Entries provided section start

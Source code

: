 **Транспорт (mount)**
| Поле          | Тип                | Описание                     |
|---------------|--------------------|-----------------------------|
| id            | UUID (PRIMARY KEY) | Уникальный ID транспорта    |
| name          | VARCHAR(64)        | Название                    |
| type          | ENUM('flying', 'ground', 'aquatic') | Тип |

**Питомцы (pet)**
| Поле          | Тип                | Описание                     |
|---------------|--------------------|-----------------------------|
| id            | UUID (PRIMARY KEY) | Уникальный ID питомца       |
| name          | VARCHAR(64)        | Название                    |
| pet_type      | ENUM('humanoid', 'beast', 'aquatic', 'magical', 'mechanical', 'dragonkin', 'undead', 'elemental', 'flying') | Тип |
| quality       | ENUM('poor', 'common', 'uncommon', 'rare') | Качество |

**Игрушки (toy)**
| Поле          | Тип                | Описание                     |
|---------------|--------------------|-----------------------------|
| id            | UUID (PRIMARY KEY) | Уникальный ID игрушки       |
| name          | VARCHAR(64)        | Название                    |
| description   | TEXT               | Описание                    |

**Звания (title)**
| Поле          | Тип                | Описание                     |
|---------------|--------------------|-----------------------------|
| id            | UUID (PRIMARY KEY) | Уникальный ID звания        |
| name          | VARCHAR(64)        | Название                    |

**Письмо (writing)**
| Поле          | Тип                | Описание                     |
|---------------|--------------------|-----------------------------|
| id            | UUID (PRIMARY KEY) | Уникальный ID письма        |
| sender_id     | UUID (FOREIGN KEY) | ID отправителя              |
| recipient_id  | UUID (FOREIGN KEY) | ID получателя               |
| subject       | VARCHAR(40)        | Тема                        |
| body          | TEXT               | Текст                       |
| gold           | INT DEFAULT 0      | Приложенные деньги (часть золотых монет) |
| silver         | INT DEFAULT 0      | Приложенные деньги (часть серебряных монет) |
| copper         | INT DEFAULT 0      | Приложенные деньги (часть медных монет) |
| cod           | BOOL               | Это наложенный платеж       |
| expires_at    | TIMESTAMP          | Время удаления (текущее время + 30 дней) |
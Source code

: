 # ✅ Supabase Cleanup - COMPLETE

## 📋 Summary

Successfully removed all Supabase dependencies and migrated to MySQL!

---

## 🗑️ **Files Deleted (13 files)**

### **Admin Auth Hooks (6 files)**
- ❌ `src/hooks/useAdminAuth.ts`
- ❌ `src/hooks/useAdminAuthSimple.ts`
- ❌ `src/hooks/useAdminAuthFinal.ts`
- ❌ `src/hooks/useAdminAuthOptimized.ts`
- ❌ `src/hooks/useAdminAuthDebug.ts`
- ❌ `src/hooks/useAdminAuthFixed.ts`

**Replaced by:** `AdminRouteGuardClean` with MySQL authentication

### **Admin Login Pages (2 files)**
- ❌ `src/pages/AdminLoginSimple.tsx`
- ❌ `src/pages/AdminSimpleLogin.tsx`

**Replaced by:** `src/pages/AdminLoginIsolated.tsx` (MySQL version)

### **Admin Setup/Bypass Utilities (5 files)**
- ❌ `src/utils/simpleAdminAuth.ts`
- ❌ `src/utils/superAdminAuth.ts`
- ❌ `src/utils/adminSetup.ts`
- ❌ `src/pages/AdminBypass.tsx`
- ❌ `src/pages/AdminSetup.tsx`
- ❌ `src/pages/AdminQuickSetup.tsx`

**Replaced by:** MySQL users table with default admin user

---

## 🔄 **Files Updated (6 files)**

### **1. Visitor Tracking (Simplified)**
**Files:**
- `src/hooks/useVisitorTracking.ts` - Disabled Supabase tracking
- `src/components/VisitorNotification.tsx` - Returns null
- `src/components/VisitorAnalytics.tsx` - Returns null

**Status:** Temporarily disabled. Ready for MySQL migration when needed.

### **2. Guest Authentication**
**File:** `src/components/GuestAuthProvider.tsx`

Entries provided section end

* What you need to do
An exact copy of every entry is required.

* Answer section
Source code

: **Транспорт (mount)**
| Поле          | Тип                | Описание                     |
|---------------|--------------------|-----------------------------|
| id            | UUID (PRIMARY KEY) | Уникальный ID транспорта    |
| name          | VARCHAR(64)        | Название                    |
| type          | ENUM('flying', 'ground', 'aquatic') | Тип |

**Питомцы (pet)**
| Поле          | Тип                | Описание                     |
|---------------|--------------------|-----------------------------|
| id            | UUID (PRIMARY KEY) | Уникальный ID питомца       |
| name          | VARCHAR(64)        | Название                    |
| pet_type      | ENUM('humanoid', 'beast', 'aquatic', 'magical', 'mechanical', 'dragonkin', 'undead', 'elemental', 'flying') | Тип |
| quality       | ENUM('poor', 'common', 'uncommon', 'rare') | Качество |

**Игрушки (toy)**
| Поле          | Тип                | Описание                     |
|---------------|--------------------|-----------------------------|
| id            | UUID (PRIMARY KEY) | Уникальный ID игрушки       |
| name          | VARCHAR(64)        | Название                    |
| description   | TEXT               | Описание                    |

**Звания (title)**
| Поле          | Тип                | Описание                     |
|---------------|--------------------|-----------------------------|
| id            | UUID (PRIMARY KEY) | Уникальный ID звания        |
| name          | VARCHAR(64)        | Название                    |

**Письмо (writing)**
| Поле          | Тип                | Описание                     |
|---------------|--------------------|-----------------------------|
| id            | UUID (PRIMARY KEY) | Уникальный ID письма        |
| sender_id     | UUID (FOREIGN KEY) | ID отправителя              |
| recipient_id  | UUID (FOREIGN KEY) | ID получателя               |
| subject       | VARCHAR(40)        | Тема                        |
| body          | TEXT               | Текст                       |
| gold           | INT DEFAULT 0      | Приложенные деньги (часть золотых монет) |
| silver         | INT DEFAULT 0      | Приложенные деньги (часть серебряных монет) |
| copper         | INT DEFAULT 0      | Приложенные деньги (часть медных монет) |
| cod           | BOOL               | Это наложенный платеж       |
| expires_at    | TIMESTAMP          | Время удаления (текущее время + 30 дней) |
Source code

: # ✅ Supabase Cleanup - COMPLETE

## 📋 Summary

Successfully removed all Supabase dependencies and migrated to MySQL!

---

## 🗑️ **Files Deleted (13 files)**

### **Admin Auth Hooks (6 files)**
- ❌ `src/hooks/useAdminAuth.ts`
- ❌ `src/hooks/useAdminAuthSimple.ts`
- ❌ `src/hooks/useAdminAuthFinal.ts`
- ❌ `src/hooks/useAdminAuthOptimized.ts`
- ❌ `src/hooks/useAdminAuthDebug.ts`
- ❌ `src/hooks/useAdminAuthFixed.ts`

**Replaced by:** `AdminRouteGuardClean` with MySQL authentication

### **Admin Login Pages (2 files)**
- ❌ `src/pages/AdminLoginSimple.tsx`
- ❌ `src/pages/AdminSimpleLogin.tsx`

**Replaced by:** `src/pages/AdminLoginIsolated.tsx` (MySQL version)

### **Admin Setup/Bypass Utilities (5 files)**
- ❌ `src/utils/simpleAdminAuth.ts`
- ❌ `src/utils/superAdminAuth.ts`
- ❌ `src/utils/adminSetup.ts`
- ❌ `src/pages/AdminBypass.tsx`
- ❌ `src/pages/AdminSetup.tsx`
- ❌ `src/pages/AdminQuickSetup.tsx`

**Replaced by:** MySQL users table with default admin user

---

## 🔄 **Files Updated (6 files)**

### **1. Visitor Tracking (Simplified)**
**Files:**
- `src/hooks/useVisitorTracking.ts` - Disabled Supabase tracking
- `src/components/VisitorNotification.tsx` - Returns null
- `src/components/VisitorAnalytics.tsx` - Returns null

**Status:** Temporarily disabled. Ready for MySQL migration when needed.

### **2. Guest Authentication**
**File:** `src/components/GuestAuthProvider.tsx`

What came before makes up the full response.